Starship Troopers Fans (me) Are Unhinged
Every so often, my doom scrolling uncovers a new man that has a similar enthusiasm, to mine, of the 1997 film Starship Troopers, yet has the opposite takeaway from the film's message. These men are many, but have the same personality and worldview, and I can't help but see them as one person, diametrically opposed to me on some spectrum of Verhoeven film analysis. A nemesis. A shadow version of myself.
I am sure I did not understand this film upon first viewing circa 97-98; I was about ten years old. The effects were good for the time, and it's an exciting action/creature movie for a ten year old; at the plot level, the cool, attractive young troopers were the heroes. Yay.
In high school, I turned on the movie* because I was starting to form opinions about politics and film (uh oh). At the tender age of 15ish I decided I could not stand the jingoism of the characters in this film. My understanding of Starship Troopers had somehow grown poorer. I mistook the film's portrayal of the explicit fascism of the United Citizen Federation for tacit approval. By the way, I would later have the same problem with 300, but that time I was right on the money.
I have been informed that the Arachnids (the bug monsters in the film and novel) are just bugs, and that the UCF is actually not fascist, but very chill. This reading necessitates ignoring a boatload of textual evidence in the film including, but not limited to: the UCF official news source FedNet (the only news source in the world, apparently) churning out satirical propaganda films, the "bug meteor" being the movie's Reichstag fire, the military uniforms being modeled after Nazi uniforms, etc.

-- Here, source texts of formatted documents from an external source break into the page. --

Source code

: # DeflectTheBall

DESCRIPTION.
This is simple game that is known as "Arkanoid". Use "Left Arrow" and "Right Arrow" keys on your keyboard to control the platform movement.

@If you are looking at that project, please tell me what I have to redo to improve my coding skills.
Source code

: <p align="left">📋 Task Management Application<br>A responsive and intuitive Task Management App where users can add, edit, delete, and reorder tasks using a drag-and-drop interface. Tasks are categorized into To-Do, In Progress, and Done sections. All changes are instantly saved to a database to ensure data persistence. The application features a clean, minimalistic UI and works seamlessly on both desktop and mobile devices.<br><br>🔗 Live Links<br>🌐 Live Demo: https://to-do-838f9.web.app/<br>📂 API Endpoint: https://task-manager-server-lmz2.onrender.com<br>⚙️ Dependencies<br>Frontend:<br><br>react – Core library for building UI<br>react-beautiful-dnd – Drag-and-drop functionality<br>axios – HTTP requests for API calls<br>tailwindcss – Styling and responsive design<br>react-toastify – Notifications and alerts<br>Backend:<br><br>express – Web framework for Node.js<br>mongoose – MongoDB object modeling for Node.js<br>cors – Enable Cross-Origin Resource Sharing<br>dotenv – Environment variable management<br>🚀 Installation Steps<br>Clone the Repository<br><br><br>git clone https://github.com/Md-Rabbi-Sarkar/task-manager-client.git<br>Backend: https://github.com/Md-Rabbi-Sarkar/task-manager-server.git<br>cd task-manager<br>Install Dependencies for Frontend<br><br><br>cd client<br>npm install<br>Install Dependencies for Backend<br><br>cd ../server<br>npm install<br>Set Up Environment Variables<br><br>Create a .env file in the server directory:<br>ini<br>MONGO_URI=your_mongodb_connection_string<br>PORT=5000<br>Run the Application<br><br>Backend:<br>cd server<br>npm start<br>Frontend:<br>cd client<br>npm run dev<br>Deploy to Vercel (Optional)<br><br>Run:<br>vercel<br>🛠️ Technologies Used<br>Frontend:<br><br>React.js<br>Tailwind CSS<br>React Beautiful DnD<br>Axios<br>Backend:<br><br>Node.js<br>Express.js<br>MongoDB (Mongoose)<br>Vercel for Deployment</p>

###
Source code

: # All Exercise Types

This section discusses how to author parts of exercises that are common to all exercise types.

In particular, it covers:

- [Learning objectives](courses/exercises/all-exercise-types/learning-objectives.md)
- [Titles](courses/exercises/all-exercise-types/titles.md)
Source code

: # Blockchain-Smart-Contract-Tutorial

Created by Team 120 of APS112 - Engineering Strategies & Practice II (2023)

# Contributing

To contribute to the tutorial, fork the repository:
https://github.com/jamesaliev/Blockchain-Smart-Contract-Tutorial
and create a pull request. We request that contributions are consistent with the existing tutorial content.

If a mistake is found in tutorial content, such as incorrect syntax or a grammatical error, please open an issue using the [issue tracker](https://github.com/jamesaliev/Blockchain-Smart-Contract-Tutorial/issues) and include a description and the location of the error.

Maybe more significant, and fascinating, the Arachnids are only bugs on the surface plot level; underneath, they almost perfectly mirror the infantry with their bug-like armor (complete with bug-like insignias) and their myriad of weaponry, and their hierarchal structure. But right wing enjoyers of Starship Troopers do not miss this symbolism because they are too dumb (well, not all of them do), they dismiss the implications of the symbolism and the intent of Verhoeven because the surface veneer of patriotism and military valor enters into wish fulfillment territory for them
This is my contribution to this discussion. Many others have talked about the film at length and what it means, but let me be the one to point out that these guys love the idea of the UCF so much, and so badly want to be Rico that the satire barely registers, because it would be so, so cool, man. I know. They told me so.
*"turned on" meaning I decided it was bad, but I suppose I also turned it on, meaning I played the movie on my TV. I didn't make it to be horny, though.